Evangelism and church growth begins with you.
When we first started Christ’s Church of the Valley in the suburbs of Philadelphia we quickly had seven families start attending from our street alone. When it came to evangelism, I walked the talk. Unquestionably.
Since we made a commitment to God to grow through conversion growth only, waking up every day and desperately praying for God to bring non-Christians our way has been the indispensible linchpin of our philosophy of ministry.
Not surprisingly, I’ve noticed that when I’ve stopped evangelizing over the years, and it has happened on occasion, the church collectively lost its heartbeat for reaching non-Christians.
The way this happens is interesting.
1. Congregations, left to their own devices, will un-work their way out of any habit within one year’s time.
What that means is if you as the Senior Pastor stop personally evangelizing people, your congregation and staff will continue to collectively evangelize through another season of ministry, roughly one year, before they stop altogether. The reason is the last vestiges of your personal example, shared through vision casting (i.e. the personal stories you share of evangelistic adventures during each of your sermons) will have worn off by then.
The problem is that once a Christian loses their passion to reach lost people, it is nearly impossible for them to start evangelizing again.
Think of the people you’ve led to Christ who ended up passionately evangelizing their friends.
Now think of your friends who came to Christ, started reaching their friends for Christ, stopped for a year or two, then miraculously started getting fired up about evangelism again. You can’t think of many people who have done that, can you? It rarely happens.
The principle is simple: if you remain passionately committed to evangelism, so will the people you serve.
But, if you stop, or take your eye off the ball for a ministry season, you will lose such a large swath of people committed to reaching the lost that even if they do recover that zeal again, your congregation won’t see the church-wide effects for roughly two years (sometimes sooner, but usually longer). That’s because…
2. It takes two years of hard work to help a congregation regain its evangelistic edge.

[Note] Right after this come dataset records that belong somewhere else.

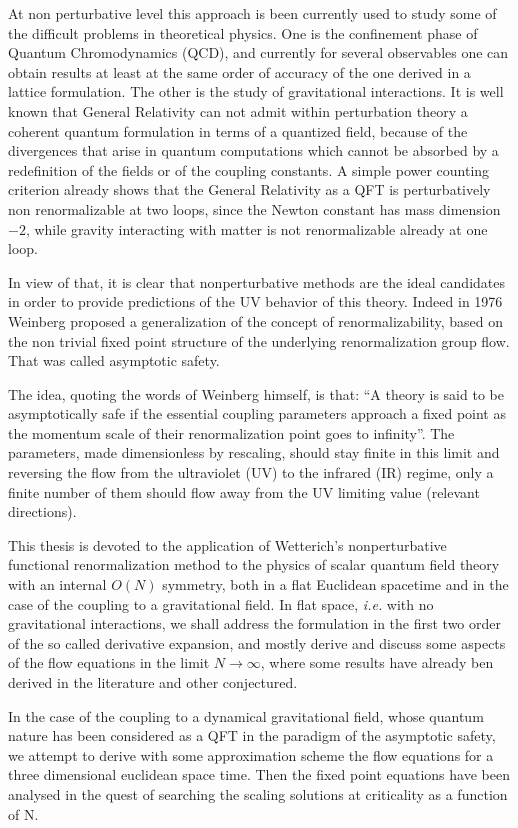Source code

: At non perturbative level this approach is been currently used to study some of the difficult problems in theoretical physics. One is the confinement phase of Quantum Chromodynamics (QCD), and currently for several observables one can obtain results at least at the same order of accuracy of the one derived in a lattice formulation.
The other is the study of gravitational interactions.
It is well known that General Relativity can not admit within perturbation theory a coherent quantum formulation in 
terms of a quantized field, because of the divergences that arise in quantum computations which cannot be absorbed by a redefinition of the fields or of the coupling constants. 
A simple power counting criterion already shows that the General Relativity as a QFT is perturbatively non renormalizable at two loops, since the Newton constant has mass dimension $-2$, while gravity interacting with matter is not renormalizable already at one loop.

In view of that, it is clear that nonperturbative methods are the ideal candidates in order to provide predictions of the UV behavior of this theory. Indeed in 1976 Weinberg proposed a generalization of the concept of renormalizability, based on the non trivial fixed point structure of the underlying renormalization group flow. That was called asymptotic safety. 

The idea, quoting the words of Weinberg himself, is that: ``A theory is said to be asymptotically safe if the essential coupling parameters approach a fixed point as the momentum scale of their renormalization point goes
to infinity''. The parameters, made dimensionless by rescaling, should stay finite in this limit and reversing the flow from the ultraviolet (UV) to the infrared (IR) regime, only a finite number of them should flow away from the UV limiting value (relevant directions).

This thesis is devoted to the application of Wetterich's nonperturbative functional renormalization method to the physics of scalar quantum field theory with an internal $O(N)$ symmetry, both in a flat Euclidean spacetime and in the case of the coupling to a gravitational field.
In flat space, \emph{i.e.} with no gravitational interactions, we shall address the formulation in the first two order of the so called derivative expansion, and mostly derive and discuss some aspects of the flow equations
in the limit $N \to \infty$, where some results have already ben derived in the literature and other conjectured.

In the case of the coupling to a dynamical gravitational field, whose quantum nature has been considered as a QFT in the paradigm of the asymptotic safety, we attempt to derive with some approximation scheme the flow equations for a three dimensional euclidean space time.
Then the fixed point equations have been analysed in the quest of searching the scaling solutions at criticality as a function of N.


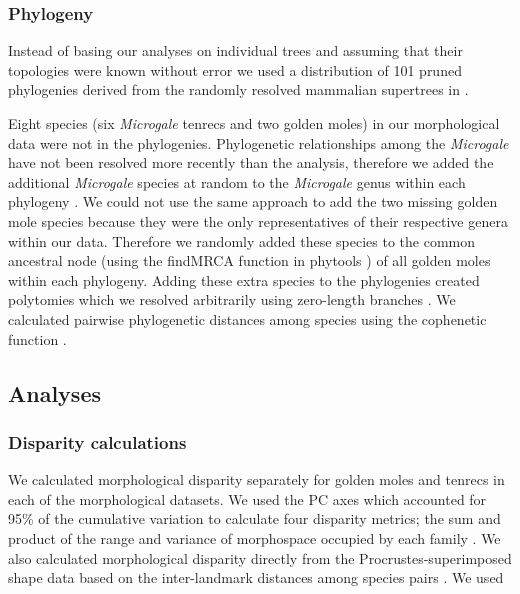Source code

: \documentclass[12pt,a4paper]{article}
\begin{document}
\subsubsection{Phylogeny} 
Instead of basing our analyses on individual trees and assuming that their topologies were known without error \citep[e.g.][]{Ruta2013, Foth2012, Brusatte2008, Harmon2003} we used a distribution of 101 pruned phylogenies derived from the randomly resolved mammalian supertrees in \citep{Kuhn2011}. 

Eight species (six \textit{Microgale} tenrecs and two golden moles) in our morphological data were not in the phylogenies. Phylogenetic relationships among the \textit{Microgale} have not been resolved more recently than the \citep{Kuhn2011} analysis, therefore we added the additional \textit{Microgale} species at random to the \textit{Microgale} genus within each phylogeny \citep{Revell2012}. We could not use the same approach to add the two missing golden mole species because they were the only representatives of their respective genera within our data. Therefore we randomly added these species to the common ancestral node (using the findMRCA function in phytools \citep{Revell2012}) of all golden moles within each phylogeny. Adding these extra species to the phylogenies created polytomies which we resolved arbitrarily using zero-length branches \citep{Paradis2004}. We calculated pairwise phylogenetic distances among species using the cophenetic function \citep[R Development Core][]{Team2013}. 
	
\subsection{Analyses}
\subsubsection{Disparity calculations} 

We calculated morphological disparity separately for golden moles and tenrecs in each of the morphological datasets. We used the PC axes which accounted for 95\% of the cumulative variation to calculate four disparity metrics; the sum and product of the range and variance of morphospace occupied by each family \citep{Brusatte2008, Foth2012, Ruta2013}. We also calculated morphological disparity directly from the Procrustes-superimposed shape data based on the inter-landmark distances among species pairs \citep[ZelditchMD,][]{Zelditch2012}. We used 
\end{document}
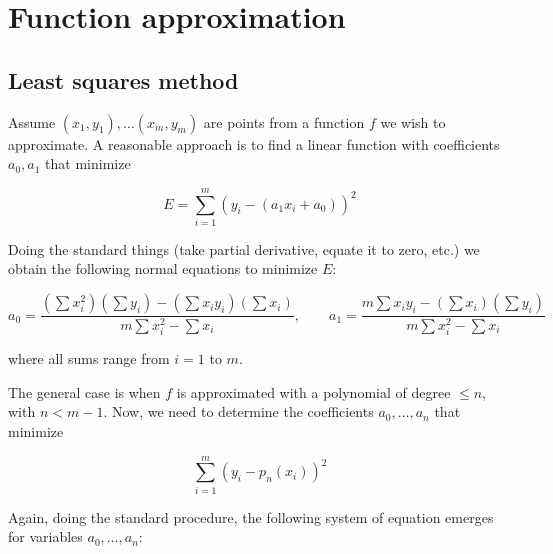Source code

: \documentclass[12pt]{article}
\theoremstyle{definition}
\begin{document}
\section{Function approximation}

\subsection{Least squares method}

Assume $(x_1, y_1), \ldots (x_m, y_m)$ are points from a function $f$ we wish to
approximate. A reasonable approach is to find a linear function with
coefficients $a_0, a_1$ that minimize

\begin{equation*}
    E = \sum_{i=1}^m \left( y_i - (a_1 x_i + a_0) \right)^2
\end{equation*}

Doing the standard things (take partial derivative, equate it to zero, etc.) we
obtain the following normal equations to minimize $E$:

\begin{equation*}
    a_0 = \frac{\left( \sum x_i^2 \right)\left( \sum y_i \right) - \left( \sum
    x_i y_i \right) \left( \sum x_i \right)    }{m\sum x_i^2 - \sum x_i}, \qquad
    a_1 = \frac{m \sum x_i y_i - \left( \sum x_i \right)\left( \sum y_i \right)  }
    {m \sum x_i^2 - \sum x_i}
\end{equation*}

where all sums range from $i = 1$ to $m$. 

The general case is when $f$ is approximated with a polynomial of degree $\leq
n$, with $n < m - 1$. Now, we need to determine the coefficients $a_0, \ldots,
a_n$ that minimize 

\begin{equation*}
    \sum_{i=1}^m \left( y_i - p_n(x_i) \right)^2
\end{equation*}

Again, doing the standard procedure, the following system of equation emerges
for variables $a_0, \ldots, a_n$: 
\end{document}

I tell the Senior Pastors I coach that we can make personal changes on a dime, but unfortunately we can’t change our church cultures on a dime. It takes time and emotional energy to re-engage people with an evangelistic vision.
I’ve found that every time my people lose their heart for some aspect of the mission, it takes at a minimum a entire ministry season (September to August) of patiently teaching, modeling, loving, rebuking, and modeling some more, over and over again, just to re-engage them with that aspect of the mission.
And if some of your paid staff lost their way along with them as well, it will take your church even longer to see that change take hold. That’s because, as you well know, habits are hard to change, especially when it comes to evangelism. We humans tend to gravitate towards doing what is easy and self-serving. Personal evangelism is neither.
Some Senior Pastors and their congregations never recover their evangelistic zeal. We know that’s the case because we see them everywhere.
But that’s absolutely not going to be us.
We’re not going to allow that to happen.
We can’t.
Have you ever lost passion for evangelism? What happened?